Work request:
Among the entries, which lines carry the string "from"? Copy each of them.
Dataset records section start
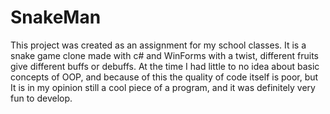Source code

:# SnakeMan
This project was created as an assignment for my school classes. It is a snake game clone made with c# and WinForms with a twist, different fruits give different buffs or debuffs.
At the time I had little to no idea about basic concepts of OOP, and because of this the quality of code itself is poor, but It is in my opinion still a cool piece of a program,
and it was definitely very fun to develop.
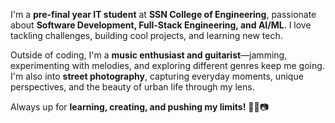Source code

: I'm a **pre-final year IT student** at **SSN College of Engineering**, passionate about **Software Development, Full-Stack Engineering, and AI/ML**. I love tackling challenges, building cool projects, and learning new tech.  

Outside of coding, I'm a **music enthusiast and guitarist**—jamming, experimenting with melodies, and exploring different genres keep me going. I'm also into **street photography**, capturing everyday moments, unique perspectives, and the beauty of urban life through my lens.  

Always up for **learning, creating, and pushing my limits!** 🚀🎸📷  

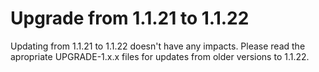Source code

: # Upgrade from 1.1.21 to 1.1.22

Updating from 1.1.21 to 1.1.22 doesn't have any impacts. Please read the apropriate UPGRADE-1.x.x files for updates from older versions to 1.1.22.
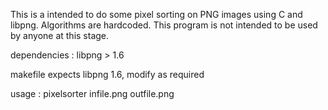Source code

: This is a intended to do some pixel sorting on PNG images using C and libpng. Algorithms are hardcoded. This program is not intended to be used by anyone at this stage.

dependencies : libpng > 1.6  

makefile expects libpng 1.6, modify as required

usage : pixelsorter infile.png outfile.png 
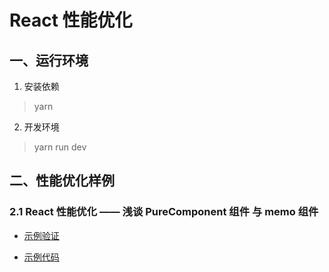 # React 性能优化

## 一、运行环境

1. 安装依赖

> yarn

2. 开发环境

> yarn run dev

## 二、性能优化样例

### 2.1 React 性能优化 —— 浅谈 PureComponent 组件 与 memo 组件

- [示例验证](https://bian2017.github.io/performance-optimization-react/OpUselessRenderParent.html)

- [示例代码](https://github.com/Bian2017/performance-optimization-react/tree/master/src/OpUselessRenderParent)
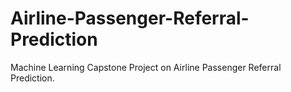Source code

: # Airline-Passenger-Referral-Prediction
Machine Learning Capstone Project on Airline Passenger Referral Prediction.

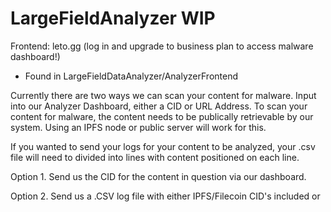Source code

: # LargeFieldAnalyzer WIP


Frontend: leto.gg (log in and upgrade to business plan to access malware dashboard!) 


- Found in LargeFieldDataAnalyzer/AnalyzerFrontend


Currently there are two ways we can scan your content for malware. Input into our Analyzer Dashboard, either a CID or URL Address. To scan your content for malware, the content needs to be publically retrievable by our system. Using an IPFS node or public server will work for this.  

If you wanted to send your logs for your content to be analyzed, your .csv file will need to divided into lines with content positioned on each line.  


Option 1. Send us the CID for the content in question via our dashboard. 

Option 2. Send us a .CSV log file with either IPFS/Filecoin CID's included or 
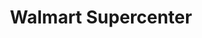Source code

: ---
title: "Walmart Supercenter"
url: /jacksonville/walmart-supercenter-beach-boulevard/
shop: Supermarkt
---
Dataset records section end
Answer section:
: # Upgrade from 1.1.21 to 1.1.22
Updating from 1.1.21 to 1.1.22 doesn't have any impacts. Please read the apropriate UPGRADE-1.x.x files for updates from older versions to 1.1.22.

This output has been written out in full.